• [How to complete this task] Please go through the records below and return every line holding the word "underscore".

━━━━━━━━━━━━━━━━━━━━━━━━━━━━━━

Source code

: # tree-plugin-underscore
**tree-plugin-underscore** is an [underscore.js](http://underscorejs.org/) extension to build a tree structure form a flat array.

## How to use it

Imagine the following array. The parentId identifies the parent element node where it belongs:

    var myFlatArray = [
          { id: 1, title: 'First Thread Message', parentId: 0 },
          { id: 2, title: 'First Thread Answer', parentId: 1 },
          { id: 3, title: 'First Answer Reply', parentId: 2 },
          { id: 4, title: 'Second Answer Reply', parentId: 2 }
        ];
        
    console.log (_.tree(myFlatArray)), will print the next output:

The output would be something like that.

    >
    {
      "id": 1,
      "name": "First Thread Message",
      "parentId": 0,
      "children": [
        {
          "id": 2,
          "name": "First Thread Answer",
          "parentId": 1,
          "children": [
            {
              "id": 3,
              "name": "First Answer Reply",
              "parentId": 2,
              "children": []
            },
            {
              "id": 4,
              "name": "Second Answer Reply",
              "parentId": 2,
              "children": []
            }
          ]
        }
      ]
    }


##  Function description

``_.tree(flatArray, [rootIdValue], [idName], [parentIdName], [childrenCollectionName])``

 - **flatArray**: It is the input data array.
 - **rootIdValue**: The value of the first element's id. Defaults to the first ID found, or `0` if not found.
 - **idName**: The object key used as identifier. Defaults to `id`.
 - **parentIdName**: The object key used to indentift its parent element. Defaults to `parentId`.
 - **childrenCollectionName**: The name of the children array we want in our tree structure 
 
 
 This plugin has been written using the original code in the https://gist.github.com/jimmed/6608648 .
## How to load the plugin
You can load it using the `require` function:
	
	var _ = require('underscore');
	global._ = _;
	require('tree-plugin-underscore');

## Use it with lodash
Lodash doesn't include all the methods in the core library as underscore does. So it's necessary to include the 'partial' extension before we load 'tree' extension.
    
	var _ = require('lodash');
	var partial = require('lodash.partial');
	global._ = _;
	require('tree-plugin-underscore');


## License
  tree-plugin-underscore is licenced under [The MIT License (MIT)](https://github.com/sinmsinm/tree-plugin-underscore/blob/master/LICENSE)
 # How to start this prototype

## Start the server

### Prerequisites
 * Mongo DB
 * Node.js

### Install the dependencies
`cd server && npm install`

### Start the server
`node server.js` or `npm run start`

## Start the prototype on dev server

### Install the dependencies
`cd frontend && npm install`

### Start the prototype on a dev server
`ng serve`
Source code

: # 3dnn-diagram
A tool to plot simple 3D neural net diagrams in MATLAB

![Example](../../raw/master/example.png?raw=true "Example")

━━━━━━━━━━━━━━━━━━━━━━━━━━━━━━

• [Answer to the problem]
: # tree-plugin-underscore
**tree-plugin-underscore** is an [underscore.js](http://underscorejs.org/) extension to build a tree structure form a flat array.
	var _ = require('underscore');
	require('tree-plugin-underscore');
Lodash doesn't include all the methods in the core library as underscore does. So it's necessary to include the 'partial' extension before we load 'tree' extension.
	require('tree-plugin-underscore');
  tree-plugin-underscore is licenced under [The MIT License (MIT)](https://github.com/sinmsinm/tree-plugin-underscore/blob/master/LICENSE)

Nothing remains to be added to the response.